Done? That was good, right? Brad Pitt playing his patented “half-crazy/half-dumb” character, John Malkovich playing an easily annoyed bad guy, George Clooney playing a lummox, Frances McDormand playing a desperate housewife, and even that one dude from the classic TV show Sledge Hammer. It’s nice to see he’s still getting work.

I’ve loved the Coen brothers ever since I saw Barton Fink at the one lonely run-down “art films” theater we had in Fresno, California at the time. I walked into the theater with absolutely no expectations (well, apart from expecting the seats to be uncomfortable–and that expectation was easily met) and walked out with an image of XXXX XXXXXXX bellowing XXXX the XXXXX of a XXXXXXX XXXXXXX burned forever on my brain. [See note.]

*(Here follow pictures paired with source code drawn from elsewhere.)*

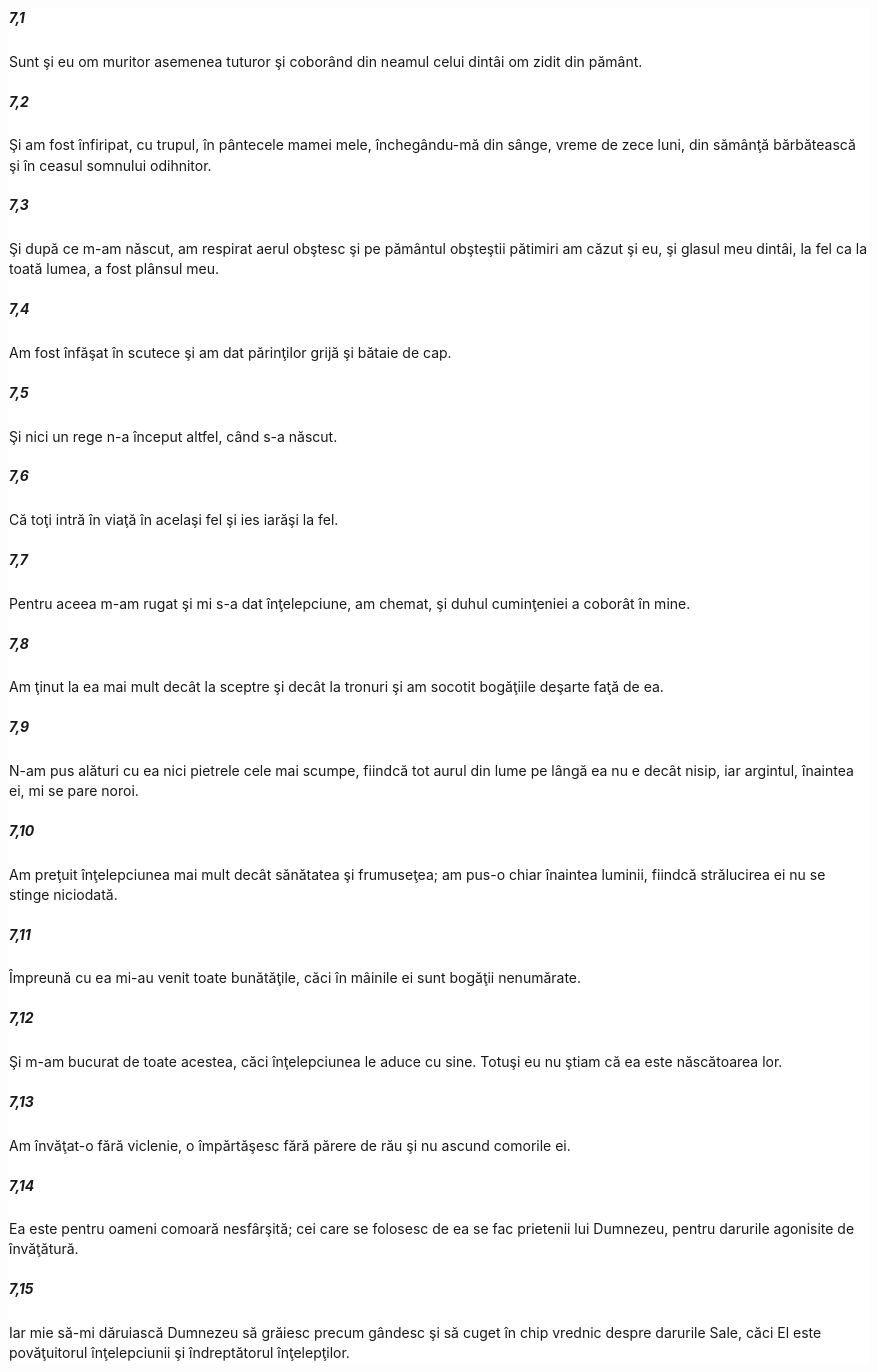 ##### 7,1
Sunt şi eu om muritor asemenea tuturor şi coborând din neamul celui dintâi om zidit din pământ.

##### 7,2
Şi am fost înfiripat, cu trupul, în pântecele mamei mele, închegându-mă din sânge, vreme de zece luni, din sămânţă bărbătească şi în ceasul somnului odihnitor.

##### 7,3
Şi după ce m-am născut, am respirat aerul obştesc şi pe pământul obşteştii pătimiri am căzut şi eu, şi glasul meu dintâi, la fel ca la toată lumea, a fost plânsul meu.

##### 7,4
Am fost înfăşat în scutece şi am dat părinţilor grijă şi bătaie de cap.

##### 7,5
Şi nici un rege n-a început altfel, când s-a născut.

##### 7,6
Că toţi intră în viaţă în acelaşi fel şi ies iarăşi la fel.

##### 7,7
Pentru aceea m-am rugat şi mi s-a dat înţelepciune, am chemat, şi duhul cuminţeniei a coborât în mine.

##### 7,8
Am ţinut la ea mai mult decât la sceptre şi decât la tronuri şi am socotit bogăţiile deşarte faţă de ea.

##### 7,9
N-am pus alături cu ea nici pietrele cele mai scumpe, fiindcă tot aurul din lume pe lângă ea nu e decât nisip, iar argintul, înaintea ei, mi se pare noroi.

##### 7,10
Am preţuit înţelepciunea mai mult decât sănătatea şi frumuseţea; am pus-o chiar înaintea luminii, fiindcă strălucirea ei nu se stinge niciodată.

##### 7,11
Împreună cu ea mi-au venit toate bunătăţile, căci în mâinile ei sunt bogăţii nenumărate.

##### 7,12
Şi m-am bucurat de toate acestea, căci înţelepciunea le aduce cu sine. Totuşi eu nu ştiam că ea este născătoarea lor.

##### 7,13
Am învăţat-o fără viclenie, o împărtăşesc fără părere de rău şi nu ascund comorile ei.

##### 7,14
Ea este pentru oameni comoară nesfârşită; cei care se folosesc de ea se fac prietenii lui Dumnezeu, pentru darurile agonisite de învăţătură.

##### 7,15
Iar mie să-mi dăruiască Dumnezeu să grăiesc precum gândesc şi să cuget în chip vrednic despre darurile Sale, căci El este povăţuitorul înţelepciunii şi îndreptătorul înţelepţilor.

Since then, I’ve made a policy of never reading about upcoming Coen brothers projects. When I walk into the theater in September, I want to go in with as little information as possible, with an absolutely open mind. No reviews. No plot summaries. No gossip from the set. No promotional interviews. Nothing. I don’t even want to know what actors are involved (you’ll notice I’ve failed in that regard).

In the past, this has always been pretty easy to accomplish. The Coens are never very forthcoming about their projects, so the few articles written about their films were imminently avoidable.

It’s going to be a different story for this film. I’m in the middle of developing this year’s FA256: The Great Directors course, which focuses on the Coen brothers, and I’m reading every article I can find on the Internet. I’ve been lucky so far, but I don’t see that luck continuing in the next few weeks as the promotional blitz begins. Thanks to the success of No Country For Old Men, this film is going to get a lot of attention.

NOTE: Shortly after typing this, I realized that I was doing to you, reader, the very thing I’m trying to avoid. For those of you who’ve seen Barton Fink, well, maybe you can figure it out. For those of you who haven’t seen Barton Fink, please see the gratuitous product placement below.

Advertisement: The Chemeketa Film Arts course focusing on the films of the Coen brothers is due out on January 5. That’s five short months away, folks!


Aug 8 2008

A Mention in the Statesman Journal

For those of you who missed the Books section in the Sunday, June 22 edition of the Statesman Journal (or for those of you who didn’t miss it but want to relive the magic of the experience), the Building 45 write-up featuring an interview with me, the World’s Most Famous Managing Editor of an Online Community College Literary Journal, is available online at the NW BiblioBlog.

And yes, I meant to post about this way back in June, but… I didn’t.


Aug 5 2008

I thought I was done until next Tuesday

But then I hopped over to Laura’s Faculty Blog to see what she had to say, and noticed that her blog has the pretty theme with the fall leaves and that my blog has the Rise of The Apocalyptic Turquoise Machines theme. [NOTE: Not the actual name of the theme.]

Then I checked out Peter’s Civic Engagement blog, which has a streamlined Red, White, and Blue theme going on (and, appropriately enough for a non-partisan political blog, a header in which the red and blue merge into purple).

What were the criteria for assigning themes to these faculty blogs? I’m thinking that perhaps it was related in some way to our personalities… which means that someone out there, when he or she thinks of me, thinks of mechanical turquoise monsters working ceaselessly to blot out the sun and destroy life as we know it.

Which is precisely the image I want to project. Kudos, webmasters!